If you use social media to get more traffic (and clients) on your website, don't waste time tracking your likes and retweets, you'll want to track KPIs such as referral traffic, conversions, and traffic by channel. By tracking the right data you will be able to know if a social media strategy, type of content, or platform does or does not work for your brand. Therefore, you'll be able to adapt your efforts and reach your goals.”
Marie is spot on. Vanity metrics like comments, mentions, and retweets are useful on the surface but don’t contribute much to longer-term strategies.
Alexandra Zelenko, Marketing and Technical Writer at DDI Development
No two social media marketing campaigns will show the same picture, which is why it’s important to determine the right metrics ahead of time. Doing so will help you measure the campaign’s progress easier and with greater focus. Here’s Alexandra’s take on social media metrics for campaigns.
“A recent study of 344 social media marketers revealed that the most important metrics for tracking the success of social media are engagement (36%) and conversion rates (35%). When planning a social media campaign, you should choose a specific goal for a defined period of time. Be sure that your goals are “S.M.A.R.T.”: specific, measurable, attainable, realistic and time-bound. For instance, if you’re looking to improve brand awareness, you might set a goal of 500 likes or 100 shares. In this case, you might track metrics such as likes, shares, net followers, and engagement.”
For more insight on key performance indicators and how brands determine them, check out this simple guide from our research team.
Amandine Henrard, Head of Acquisition at Upfluence
Social media is free and easy-to-use, which could actually be a blessing and a curse. On one side, it’s a simple way to put your brand out there. On the other, this means millions of brands are vying for users’ attention. Let’s hear Amandine’s solution to this.

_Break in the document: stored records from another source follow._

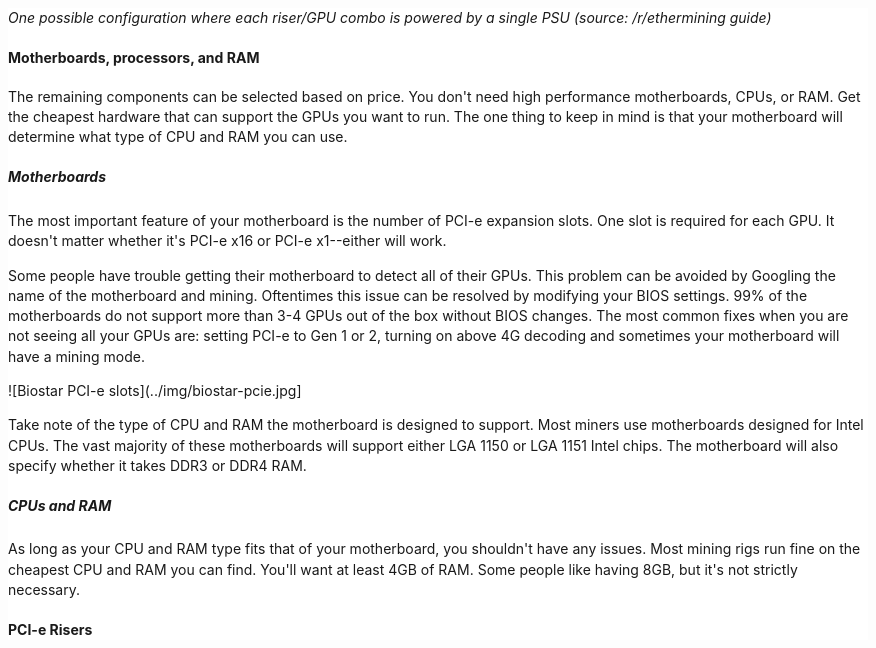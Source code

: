 *One possible configuration where each riser/GPU combo is powered by a single PSU (source: /r/ethermining guide)*

#### Motherboards, processors, and RAM

The remaining components can be selected based on price. You don't need high performance motherboards, CPUs, or RAM. Get the cheapest hardware that can support the GPUs you want to run. The one thing to keep in mind is that your motherboard will determine what type of CPU and RAM you can use.

##### Motherboards

The most important feature of your motherboard is the number of PCI-e expansion slots. One slot is required for each GPU. It doesn't matter whether it's PCI-e x16 or PCI-e x1--either will work.

Some people have trouble getting their motherboard to detect all of their GPUs. This problem can be avoided by Googling the name  of the motherboard and mining. Oftentimes this issue can be resolved by modifying your BIOS settings. 99% of the motherboards do not support more than 3-4 GPUs out of the box without BIOS changes. The most common fixes when you are not seeing all your GPUs are: setting PCI-e to Gen 1 or 2, turning on above 4G decoding and sometimes your motherboard will have a mining mode.

![Biostar PCI-e slots](../img/biostar-pcie.jpg]

Take note of the type of CPU and RAM the motherboard is designed to support. Most miners use motherboards designed for Intel CPUs. The vast majority of these motherboards will support either LGA 1150 or LGA 1151 Intel chips. The motherboard will also specify whether it takes DDR3 or DDR4 RAM.

##### CPUs and RAM

As long as your CPU and RAM type fits that of your motherboard, you shouldn't have any issues. Most mining rigs run fine on the cheapest CPU and RAM you can find. You'll want at least 4GB of RAM. Some people like having 8GB, but it's not strictly necessary.

#### PCI-e Risers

“Be sure to retarget visitors for higher conversion rates. Social media users aren’t actively looking for your product, which makes them harder to convert (even if they have related interests). To overcome this obstacle, target users who have already visited your website or interacted with your content. Whether by AdWords, Facebook Business Manager, LinkedIn, or another analytics tool, retargeting audiences allows you to reach profiles who are more likely to convert.”

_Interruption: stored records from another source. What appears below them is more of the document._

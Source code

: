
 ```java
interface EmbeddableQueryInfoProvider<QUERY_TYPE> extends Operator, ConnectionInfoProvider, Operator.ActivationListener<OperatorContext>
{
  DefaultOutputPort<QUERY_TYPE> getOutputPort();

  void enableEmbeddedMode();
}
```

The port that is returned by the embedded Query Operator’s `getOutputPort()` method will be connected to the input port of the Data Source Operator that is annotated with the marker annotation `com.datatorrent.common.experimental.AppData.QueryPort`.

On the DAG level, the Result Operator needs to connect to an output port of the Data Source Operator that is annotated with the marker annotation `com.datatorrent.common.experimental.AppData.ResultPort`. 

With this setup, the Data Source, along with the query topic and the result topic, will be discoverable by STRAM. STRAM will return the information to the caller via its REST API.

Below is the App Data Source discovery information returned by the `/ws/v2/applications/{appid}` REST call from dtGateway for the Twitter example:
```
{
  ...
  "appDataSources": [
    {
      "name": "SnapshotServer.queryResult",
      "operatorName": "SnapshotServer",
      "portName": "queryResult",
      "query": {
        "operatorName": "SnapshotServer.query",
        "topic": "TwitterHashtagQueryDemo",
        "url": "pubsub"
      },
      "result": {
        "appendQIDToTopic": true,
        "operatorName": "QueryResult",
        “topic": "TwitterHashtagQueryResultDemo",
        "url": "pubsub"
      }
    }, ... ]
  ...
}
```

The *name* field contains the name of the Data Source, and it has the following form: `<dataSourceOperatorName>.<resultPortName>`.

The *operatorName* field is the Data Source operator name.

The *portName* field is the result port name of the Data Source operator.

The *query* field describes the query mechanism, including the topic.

Being transparent with who your target audiences are will definitely lead to higher conversion rates. Don’t aim to serve everyone, this isn’t a realistic goal.

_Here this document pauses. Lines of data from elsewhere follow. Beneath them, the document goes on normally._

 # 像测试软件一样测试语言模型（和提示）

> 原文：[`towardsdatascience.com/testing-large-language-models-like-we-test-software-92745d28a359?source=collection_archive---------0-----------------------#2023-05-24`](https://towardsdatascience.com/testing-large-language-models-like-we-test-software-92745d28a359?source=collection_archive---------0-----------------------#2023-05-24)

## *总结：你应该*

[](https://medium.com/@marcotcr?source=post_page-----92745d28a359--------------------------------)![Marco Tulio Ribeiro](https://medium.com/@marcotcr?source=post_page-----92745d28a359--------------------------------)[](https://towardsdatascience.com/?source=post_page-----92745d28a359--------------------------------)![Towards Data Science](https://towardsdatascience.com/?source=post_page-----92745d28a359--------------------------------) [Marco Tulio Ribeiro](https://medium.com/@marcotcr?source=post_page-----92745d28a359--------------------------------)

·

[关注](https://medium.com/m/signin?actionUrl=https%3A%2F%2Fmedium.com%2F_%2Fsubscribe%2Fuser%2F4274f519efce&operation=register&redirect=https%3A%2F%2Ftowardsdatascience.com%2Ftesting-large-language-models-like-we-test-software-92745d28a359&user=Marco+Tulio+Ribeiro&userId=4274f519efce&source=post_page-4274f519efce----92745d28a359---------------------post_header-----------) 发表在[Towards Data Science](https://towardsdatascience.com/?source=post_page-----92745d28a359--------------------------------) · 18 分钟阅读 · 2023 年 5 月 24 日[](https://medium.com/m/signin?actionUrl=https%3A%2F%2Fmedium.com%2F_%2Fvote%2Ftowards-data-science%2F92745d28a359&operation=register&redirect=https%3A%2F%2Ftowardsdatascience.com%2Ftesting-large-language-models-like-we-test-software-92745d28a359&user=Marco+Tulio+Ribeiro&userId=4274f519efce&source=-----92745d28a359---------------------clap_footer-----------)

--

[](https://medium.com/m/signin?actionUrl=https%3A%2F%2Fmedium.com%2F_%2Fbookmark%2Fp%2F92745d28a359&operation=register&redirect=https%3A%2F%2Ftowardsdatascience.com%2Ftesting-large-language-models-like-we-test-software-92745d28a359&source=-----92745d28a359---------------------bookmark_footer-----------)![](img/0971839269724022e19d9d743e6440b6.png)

If you need more clarity on what exactly retargeting is, check out our five-minute guide.
Binu Francis, Marketing and Business Strategist at Shoppr
The final insight is essentially how brands consider their next steps through the use of analytics. This is the simplest way to define “data-driven.” I’ll let Binu explain in further detail how data influences decisions on social media.
“It's really important to align actions with analytics, as analytics won't do that for you. Your next set of actionables on social media need to be driven by whatever goals you established. Every time you check a report, see if you've gotten better over time, not just in terms of engagement, but also conversions.
A platform like Facebook also allows you to add competing pages so you can see how well they're doing and how you compare against them. Experiment with the kinds of content you share, stick to what earns you the best results and keep improving from there. It’s at this point where analytics really help – validating what's working and how well it's working, through quantifiable data.”
Following our intuition is great, especially if you’re a seasoned social media marketer or analyst. But validating processes with analytics is even better, and helps when it comes time to show value to your manager or stakeholders.
Think first, act second
Thanks again to all our contributors for their insights on what’s worked for them on social media, how they were able to analyze it, and how they put analysis to action.